Also, you're not going to be rewarded for your kid-having ways (except, perhaps, by the government). As a society, we should stop giving latitude to people because they squeezed out a kid or two. That's NOT, I repeat, NOT a talent and should not be treated as such. It has been done by literally billions of people over the years, and the urge to procreate is ingrained in humans to keep the species going. That's all it is. It's not an open license to turn the world into a sickening Disney channel of spoiled tots and their simpering, pathetic parents.
As we all know, an intelligence test is not required to start the breeding process. The world is upside down: instead of rewarding the breeders, we should reward the brave, intelligent, strong souls who have had the forsight and will and sympathy NOT to have bring yet more people into this world. Where's our reward? Where's our recognition? Where's our accolades?

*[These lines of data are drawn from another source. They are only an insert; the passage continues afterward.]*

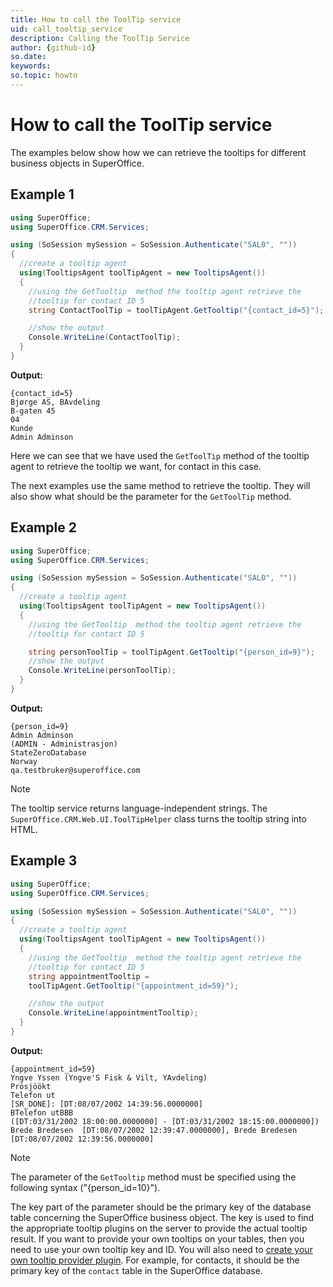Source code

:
 ```yaml
---
title: How to call the ToolTip service
uid: call_tooltip_service
description: Calling the ToolTip Service
author: {github-id}
so.date:
keywords:
so.topic: howto
---
```


# How to call the ToolTip service

The examples below show how we can retrieve the tooltips for different business objects in SuperOffice.

## Example 1

```csharp
using SuperOffice;
using SuperOffice.CRM.Services;

using (SoSession mySession = SoSession.Authenticate("SAL0", ""))
{
  //create a tooltip agent
  using(TooltipsAgent toolTipAgent = new TooltipsAgent())
  {
    //using the GetTooltip  method the tooltip agent retrieve the
    //tooltip for contact ID 5
    string ContactToolTip = toolTipAgent.GetTooltip("{contact_id=5}");

    //show the output
    Console.WriteLine(ContactToolTip);
  }
}
```

**Output:**

```text
{contact_id=5}
Bjørge AS, BAvdeling
B-gaten 45
04
Kunde
Admin Adminson
```

Here we can see that we have used the `GetToolTip` method of the tooltip agent to retrieve the tooltip we want, for contact in this case.

The next examples use the same method to retrieve the tooltip. They will also show what should be the parameter for the `GetToolTip` method.

## Example 2

```csharp
using SuperOffice;
using SuperOffice.CRM.Services;

using (SoSession mySession = SoSession.Authenticate("SAL0", ""))
{
  //create a tooltip agent
  using(TooltipsAgent toolTipAgent = new TooltipsAgent())
  {
    //using the GetTooltip  method the tooltip agent retrieve the
    //tooltip for contact ID 5

    string personToolTip = toolTipAgent.GetTooltip("{person_id=9}");
    //show the output
    Console.WriteLine(personToolTip);
  }
}
```

**Output:**

```text
{person_id=9}
Admin Adminson
(ADMIN - Administrasjon)
StateZeroDatabase
Norway
qa.testbruker@superoffice.com
```

> [!NOTE]
> The tooltip service returns language-independent strings. The `SuperOffice.CRM.Web.UI.ToolTipHelper` class turns the tooltip string into HTML.

## Example 3

```csharp
using SuperOffice;
using SuperOffice.CRM.Services;

using (SoSession mySession = SoSession.Authenticate("SAL0", ""))
{
  //create a tooltip agent
  using(TooltipsAgent toolTipAgent = new TooltipsAgent())
  {
    //using the GetTooltip  method the tooltip agent retrieve the
    //tooltip for contact ID 5
    string appointmentTooltip =
    toolTipAgent.GetTooltip("{appointment_id=59}");

    //show the output
    Console.WriteLine(appointmentTooltip);
  }
}
```

**Output:**

```text
{appointment_id=59}
Yngve Yssen (Yngve'S Fisk & Vilt, YAvdeling)
Prösjöökt
Telefon ut
[SR_DONE]: [DT:08/07/2002 14:39:56.0000000]
BTelefon utBBB
([DT:03/31/2002 18:00:00.0000000] - [DT:03/31/2002 18:15:00.0000000])
Brede Bredesen  [DT:08/07/2002 12:39:47.0000000], Brede Bredesen [DT:08/07/2002 12:39:56.0000000]
```

> [!NOTE]
> The parameter of the `GetTooltip` method must be specified using the following syntax ("{person_id=10}").

The key part of the parameter should be the primary key of the database table concerning the SuperOffice business object. The key is used to find the appropriate tooltip plugins on the server to provide the actual tooltip result. If you want to provide your own tooltips on your tables, then you need to use your own tooltip key and ID. You will also need to [create your own tooltip provider plugin][1]. For example, for contacts, it should be the primary key of the `contact` table in the SuperOffice database.

<!-- Referenced links -->
[1]: create-tooltip-plugin.md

The solution to all this world's problems is certainly not MORE people. So in response to all the parents of the world's lily-livered whining about their "kids", I say, we shouldn't feel bad for you, feel sad for you, feel sympathy or empathy for you, or, most importantly, in any way be manipulated by you simply because you weakly chose to have a kid, or, worse, more than one.
If you love them so much, as the accepted default cliche goes, STOP using them as an excuse, or as an OUT for something you don't want to see or do. To have kids can't simultaneously be a blessing and a handicap, depending on which way the wind blows that day. You CHOSE to have kids. No more sympathy.